Великолепная десятка. Выпуск 2 | страница 70



В 91-м роза отыгралась. Трещина расширилась, оттуда полезло множество побегов. Гибких, жестких, твёрдых, как проволока. Секатор брал их с трудом. А следом, быстро оттесняя розу, из трещины нагло, как хозяин, вылезла «вонючка» – айлант. Это уже был конец. «Фронт» прорвало, «отступающие части» покатились назад. Ничего не сделать, дай Бог, сохранить лицо. А оно ещё есть – лицо?

– Сволочь! – сквозь зубы прорычал Игорь, кромсая секатором айлант. – Сволочи! Ну что вам всем надо? Почему не оставите нас в покое? Сволочи!

– Что? – повернула голову Ира. – Ты кому, Игорь?
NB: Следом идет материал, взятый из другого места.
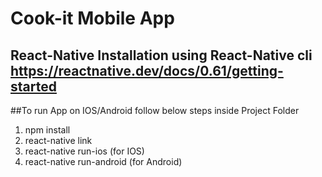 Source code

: # Cook-it Mobile App
  <h2>React-Native Installation using React-Native cli <a href="https://reactnative.dev/docs/0.61/getting-started" target="_blank">https://reactnative.dev/docs/0.61/getting-started</a></h2>

##To run App on IOS/Android follow below steps inside Project Folder

 1. npm install
 2. react-native link
 3. react-native run-ios (for IOS)
 4. react-native run-android (for Android)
– Розе. И этим… «вонючке».

Ира локтём убрала со лба чёлку, на лице проступила тревога. Игорь изобразил поцелуй, закатил глаза, протянул руки и шумно задышал. Ира быстро оглянулась на отца, покрутила пальцем у виска. Улыбнулась. Тревога отступила. Хоть так…

– Ты бы потише…

Потише… Конечно. Тихо-тихо, как мышь. Скрыться, сделаться незаметными, невидимыми. Застыть. Теперь только так. Неизвестно, поможет ли, но только так. Ради тебя, любимая. Ради сына. А, хрень какая – надо быть честным – и ради себя тоже. Инстинкт, блин, самосохранения. Гадство.

Они тоже вышли из автобуса в приподнятом настроении. Странноватое состояние для кладбища, но теперь почти всё странно, если вдуматься. Лучше не вдумываться. Хотя, почему странное? Несмотря ни на что всё-таки решились приехать на могилы предков. Таких же смельчаков – или идиотов – оказалось не так уж мало. Нас, оказывается, вообще, ещё довольно много в городе – тех, кто не уехал. Это приятно. Приятно, что ты не один такой идиот? А хоть бы и так. Так что ничего странного. И вообще, если тебе что-нибудь ещё кажется странным – значит, ты жив. Пока.

Люди оглядывались по сторонам, набирали воду. Опять осматривались, мужчины закуривали. Никому не хотелось уходить. Хотелось остаться здесь, где, оказывается, так привычно и безопасно. Кажется безопасно.

Но идти было надо, и люди расходились. И исчезали. Пока не навсегда.

Игорь тоже набрал воды. Можно было и не набирать: воду они принесли с собой. Целую канистру. Но это не то. Постоять в очереди, переброситься парой ничего не значащих слов с незнакомыми, но ставшими внезапно такими близкими, людьми. Подойти к знакомому с детства крану, поставить канистру под тугую струю. С деланным неудовольствием стряхнуть брызги с джинс. Как это всё знакомо, как обычно. Обыденно. Как раньше.

Он поставил похолодевшую канистру в сумку, торопливо затянулся. Пора идти. Сначала сюда, совсем рядом. Большой обелиск, золочённые буквы на чёрном граните: «Инженерам-нефтепереработчикам, героически…» Обелиск общий, могилы раздельные. Четыре могильных плиты из серого мрамора, короткие надписи, даты. На двух плитах из четырёх свежие цветы. У Славика тоже. Кто-то ещё помнит.